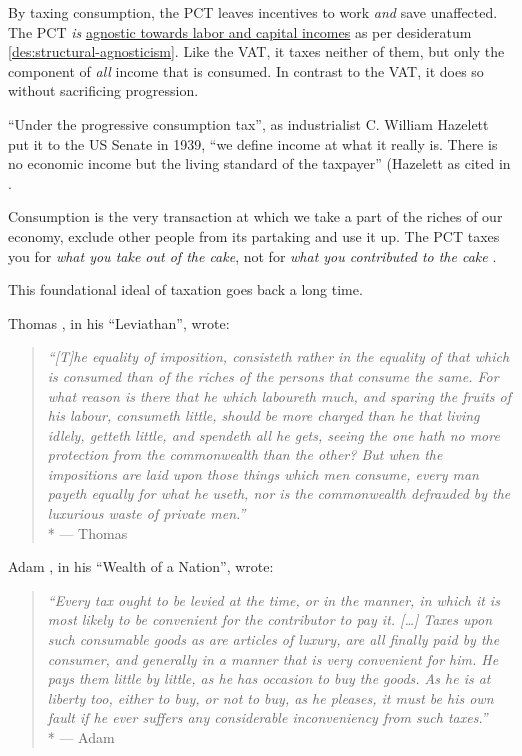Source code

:By taxing consumption, the PCT leaves incentives to work \emph{and} save unaffected.
The PCT \emph{is} \hyperref[des:structural-agnosticism]{agnostic towards labor and capital incomes} as per desideratum \ref{des:structural-agnosticism}.
Like the VAT, it taxes neither of them, but only the component of \emph{all} income that is consumed.
In contrast to the VAT, it does so without sacrificing progression.

``Under the progressive consumption tax'', as industrialist C.
William Hazelett put it to the US Senate in 1939, ``we define income at what it really is.
There is no economic income but the living standard of the taxpayer'' (Hazelett as cited in \citep[15]{Bank2004}.

Consumption is the very transaction at which we take a part of the riches of our economy, exclude other people from its partaking and use it up.
The PCT taxes you for \emph{what you take out of the cake}, not for \emph{what you contributed to the cake} \citep[58]{Seidman1997}.

This foundational ideal of taxation goes back a long time.

Thomas \citeauthor{Hobbes-1651-aa}, in his ``Leviathan'', wrote:

\begin{quotation}
	\emph{``[T]he equality of imposition, consisteth rather in the equality of that which is consumed than of the riches of the persons that consume the same.
	For what reason is there that he which laboureth much, and sparing the fruits of his labour, consumeth little, should be more charged than he that living idlely, getteth little, and spendeth all he gets, seeing the one hath no more protection from the commonwealth than the other?
	But when the impositions are laid upon those things which men consume, every man payeth equally for what he useth, nor is the commonwealth defrauded by the luxurious waste of private men.''}
	\\*
	--- Thomas \citet[386]{Hobbes-1651-aa}
\end{quotation}

Adam \citeauthor{Smith-1776-lq}, in his ``Wealth of a Nation'', wrote:

\begin{quotation}
	\emph{``Every tax ought to be levied at the time, or in the manner, in which it is most likely to be convenient for the contributor to pay it.
	[\ldots]
	Taxes upon such consumable goods as are articles of luxury, are all finally paid by the consumer, and generally in a manner that is very convenient for him.
	He pays them little by little, as he has occasion to buy the goods.
	As he is at liberty too, either to buy, or not to buy, as he pleases, it must be his own fault if he ever suffers any considerable inconveniency from such taxes.''}
	\\*
	--- Adam \citet[778]{Smith-1776-lq}
\end{quotation}

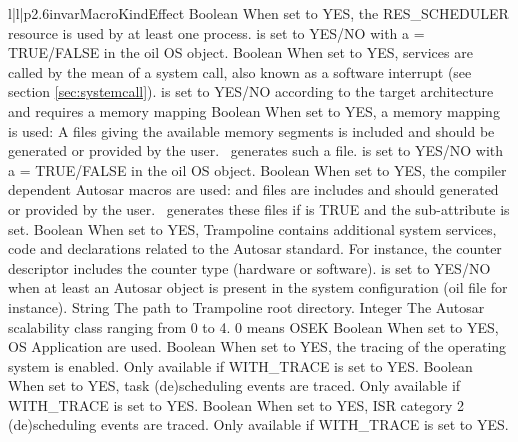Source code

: \begin{longtableiii}{l|l|p{2.6in}}{var}{Macro}{Kind}{Effect}
  {Boolean}
  {When set to YES, the RES_SCHEDULER resource is used by at least one process.  is set to YES/NO with a  = TRUE/FALSE
  in the oil OS object.}
  {Boolean}
  {When set to YES, services are called by the mean of a system call, also known as a software interrupt (see section \ref{sec:systemcall}).
   is set to YES/NO according to the target architecture and requires a memory mapping}
  {Boolean}
  {When set to YES, a memory mapping is used: A  files giving the available memory segments is included and should be generated or provided by the user. \goil\ generates such a file.
   is set to YES/NO with a  = TRUE/FALSE
  in the oil OS object.}
  {Boolean}
  {When set to YES, the compiler dependent Autosar macros are used:  and  files are includes and should generated or provided by the user. \goil\ generates these  files if  is TRUE and the  sub-attribute is set.}
  {Boolean}
  {When set to YES, Trampoline contains additional system services, code and declarations related to the Autosar standard. For instance, the counter descriptor includes the counter type (hardware or software).
   is set to YES/NO when at least an Autosar object is present in the system configuration (oil file for instance).}
  {String}
  {The path to Trampoline root directory.}
  {Integer}
  {The Autosar scalability class ranging from 0 to 4. 0 means OSEK}
  {Boolean}
  {When set to YES, OS Application are used.}
  {Boolean}
  {When set to YES, the tracing of the operating system is enabled. Only available if WITH_TRACE is set to YES.}
  {Boolean}
  {When set to YES, task (de)scheduling events are traced. Only available if WITH_TRACE is set to YES.}
  {Boolean}
  {When set to YES, ISR category 2 (de)scheduling events are traced. Only available if WITH_TRACE is set to YES.}

\end{longtableiii}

+===+

Set down the material above word for word and skip its pictures.

**Reply to the task:**
Source code

:By taxing consumption, the PCT leaves incentives to work \emph{and} save unaffected.
The PCT \emph{is} \hyperref[des:structural-agnosticism]{agnostic towards labor and capital incomes} as per desideratum \ref{des:structural-agnosticism}.
Like the VAT, it taxes neither of them, but only the component of \emph{all} income that is consumed.
In contrast to the VAT, it does so without sacrificing progression.

``Under the progressive consumption tax'', as industrialist C.
William Hazelett put it to the US Senate in 1939, ``we define income at what it really is.
There is no economic income but the living standard of the taxpayer'' (Hazelett as cited in \citep[15]{Bank2004}.

Consumption is the very transaction at which we take a part of the riches of our economy, exclude other people from its partaking and use it up.
The PCT taxes you for \emph{what you take out of the cake}, not for \emph{what you contributed to the cake} \citep[58]{Seidman1997}.

This foundational ideal of taxation goes back a long time.

Thomas \citeauthor{Hobbes-1651-aa}, in his ``Leviathan'', wrote:

\begin{quotation}
	\emph{``[T]he equality of imposition, consisteth rather in the equality of that which is consumed than of the riches of the persons that consume the same.
	For what reason is there that he which laboureth much, and sparing the fruits of his labour, consumeth little, should be more charged than he that living idlely, getteth little, and spendeth all he gets, seeing the one hath no more protection from the commonwealth than the other?
	But when the impositions are laid upon those things which men consume, every man payeth equally for what he useth, nor is the commonwealth defrauded by the luxurious waste of private men.''}
	\\*
	--- Thomas \citet[386]{Hobbes-1651-aa}
\end{quotation}

Adam \citeauthor{Smith-1776-lq}, in his ``Wealth of a Nation'', wrote:

\begin{quotation}
	\emph{``Every tax ought to be levied at the time, or in the manner, in which it is most likely to be convenient for the contributor to pay it.
	[\ldots]
	Taxes upon such consumable goods as are articles of luxury, are all finally paid by the consumer, and generally in a manner that is very convenient for him.
	He pays them little by little, as he has occasion to buy the goods.
	As he is at liberty too, either to buy, or not to buy, as he pleases, it must be his own fault if he ever suffers any considerable inconveniency from such taxes.''}
	\\*
	--- Adam \citet[778]{Smith-1776-lq}
\end{quotation}

Source code

: \begin{longtableiii}{l|l|p{2.6in}}{var}{Macro}{Kind}{Effect}
  {Boolean}
  {When set to YES, the RES_SCHEDULER resource is used by at least one process.  is set to YES/NO with a  = TRUE/FALSE
  in the oil OS object.}
  {Boolean}
  {When set to YES, services are called by the mean of a system call, also known as a software interrupt (see section \ref{sec:systemcall}).
   is set to YES/NO according to the target architecture and requires a memory mapping}
  {Boolean}
  {When set to YES, a memory mapping is used: A  files giving the available memory segments is included and should be generated or provided by the user. \goil\ generates such a file.
   is set to YES/NO with a  = TRUE/FALSE
  in the oil OS object.}
  {Boolean}
  {When set to YES, the compiler dependent Autosar macros are used:  and  files are includes and should generated or provided by the user. \goil\ generates these  files if  is TRUE and the  sub-attribute is set.}
  {Boolean}
  {When set to YES, Trampoline contains additional system services, code and declarations related to the Autosar standard. For instance, the counter descriptor includes the counter type (hardware or software).
   is set to YES/NO when at least an Autosar object is present in the system configuration (oil file for instance).}
  {String}
  {The path to Trampoline root directory.}
  {Integer}
  {The Autosar scalability class ranging from 0 to 4. 0 means OSEK}
  {Boolean}
  {When set to YES, OS Application are used.}
  {Boolean}
  {When set to YES, the tracing of the operating system is enabled. Only available if WITH_TRACE is set to YES.}
  {Boolean}
  {When set to YES, task (de)scheduling events are traced. Only available if WITH_TRACE is set to YES.}
  {Boolean}
  {When set to YES, ISR category 2 (de)scheduling events are traced. Only available if WITH_TRACE is set to YES.}

\end{longtableiii}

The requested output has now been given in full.